A versão é controversa. Teixeira garante nunca ter pensado em rebaixamento, pois acreditava nos investimentos feitos nos atletas jovens.
 – A imprensa dizia que o time era para cair e que contrataríamos Romário e Ramón, mas eu não trazia ninguém. Pelo contrário. Dizia aos jogadores: “Esse é o elenco, e vocês vão cumprir e honrar a tradição do Santos”. Não sabia se brigaríamos pelo título, mas sim que faríamos um ótimo campeonato. Entramos sem pressão e deu liga – afirma o ex-presidente.
Divergências à parte, Leão gostava dos garotos nas atividades do dia a dia. “Vai dar samba”, pensou. Mas era a hora do vestibular em campo. Por isso, ele marcou uma série de amistosos e jogos-treino. O time venceu Roma de Apucarana-PR, Comercial e Glasgow Rangers, da Escócia. Faltava um grande adversário. Faltava o teste de fogo. Faltava um clássico contra o arquirrival Corinthians.
'Teste louco' e a mensagem marcante
– Chamei o Zito e falei: “Vou conversar com o Parreira e pedir um amistoso com o Corinthians”. Ele me chamou de louco e eu respondi que não adiantava jogar contra o time da Biquinha (praça que é local turístico de São Vicente, cidade vizinha a Santos) – conta Leão.
Aproveitando-se da amizade com Carlos Alberto Parreira, treinador do Timão e atualmente coordenador de Seleções da CBF, Leão acertou o amistoso contra o arquirrival. Sua única exigência era que a partida fosse na Vila Belmiro, para ver o comportamento dos garotos - não só os formados na Vila, mas como os recém-contratados Elano e Renato (veja vídeo ao lado).
Campeão da Copa do Brasil e do Rio-São Paulo, o Corinthians era o favorito a ganhar o Brasileirão. Fábio Luciano, Kleber, Rogério, Vampeta, Ricardinho e Gil eram alguns dos grandes jogadores da forte equipe. Daí o temor do capitão e volante do Peixe dos anos 60.
– Antes do jogo, no vestiário, o Zito insistiu: “Você é louco, vai levar uma goleada e não vai ter clima para jogar o campeonato”. Respondi a ele: “Zito, você é o maior dos que eu vi jogar na sua posição, mas está medroso”. Vencemos por 3 a 1 e depois ele me disse que eu era um louco com sorte (risos). Ali os jogadores perceberam que poderíamos fazer frente aos outros times – recorda Leão.

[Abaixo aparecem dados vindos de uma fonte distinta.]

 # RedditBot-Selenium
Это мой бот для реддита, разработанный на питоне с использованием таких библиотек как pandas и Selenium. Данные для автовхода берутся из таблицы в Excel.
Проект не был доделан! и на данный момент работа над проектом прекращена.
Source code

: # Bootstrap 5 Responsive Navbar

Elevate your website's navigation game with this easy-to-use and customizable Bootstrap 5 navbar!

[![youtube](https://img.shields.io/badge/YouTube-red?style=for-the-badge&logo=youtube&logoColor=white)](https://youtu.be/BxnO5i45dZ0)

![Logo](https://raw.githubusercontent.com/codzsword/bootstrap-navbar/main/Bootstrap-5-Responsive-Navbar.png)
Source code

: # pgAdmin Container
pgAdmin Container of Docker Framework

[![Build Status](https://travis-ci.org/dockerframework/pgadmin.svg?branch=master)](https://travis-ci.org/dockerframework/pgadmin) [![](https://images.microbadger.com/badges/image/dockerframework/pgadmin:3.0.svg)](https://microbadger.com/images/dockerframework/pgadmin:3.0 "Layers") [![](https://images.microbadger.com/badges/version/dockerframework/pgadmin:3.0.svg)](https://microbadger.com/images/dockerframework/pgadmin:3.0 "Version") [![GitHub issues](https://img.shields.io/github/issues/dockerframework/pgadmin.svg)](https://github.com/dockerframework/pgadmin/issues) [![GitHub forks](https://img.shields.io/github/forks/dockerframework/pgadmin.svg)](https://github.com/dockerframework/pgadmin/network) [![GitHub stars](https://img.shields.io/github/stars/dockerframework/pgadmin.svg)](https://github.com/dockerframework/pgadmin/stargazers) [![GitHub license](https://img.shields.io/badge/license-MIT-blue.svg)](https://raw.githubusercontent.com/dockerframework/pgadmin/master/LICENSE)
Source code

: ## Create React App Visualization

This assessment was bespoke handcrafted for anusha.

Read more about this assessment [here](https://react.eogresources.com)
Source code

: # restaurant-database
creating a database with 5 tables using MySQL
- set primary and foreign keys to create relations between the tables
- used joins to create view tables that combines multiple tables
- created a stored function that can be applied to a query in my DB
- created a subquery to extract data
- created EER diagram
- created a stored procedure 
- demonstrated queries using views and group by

Dali em diante, os Meninos da Vila ganharam confiança e iniciaram a campanha do título. Após oscilar, o time viveu muita tensão na última rodada da primeira fase, quando perdeu por 3 a 2 para o São Caetano e imaginou estar eliminado. Os jogadores desabaram de tristeza no campo. A goleada por 4 a 0 do rebaixado Gama sobre o Coritiba, porém, ressuscitou o Santos, classificado para as quartas de final.
Leão só soube da reviravolta no vestiário. Desolado enquanto deixava o campo, ele ouviu de Mário Sérgio, amigo pessoal e então técnico do Azulão, uma frase que lhe marcou. “O seu time é o melhor. Mas criança ganha jogo, não vence título”. O técnico diz ter repassado a mensagem aos atletas, mas de forma mais amena. E as crianças superaram São Paulo, Grêmio e o próprio Corinthians, respectivamente, para levantar o troféu da redenção.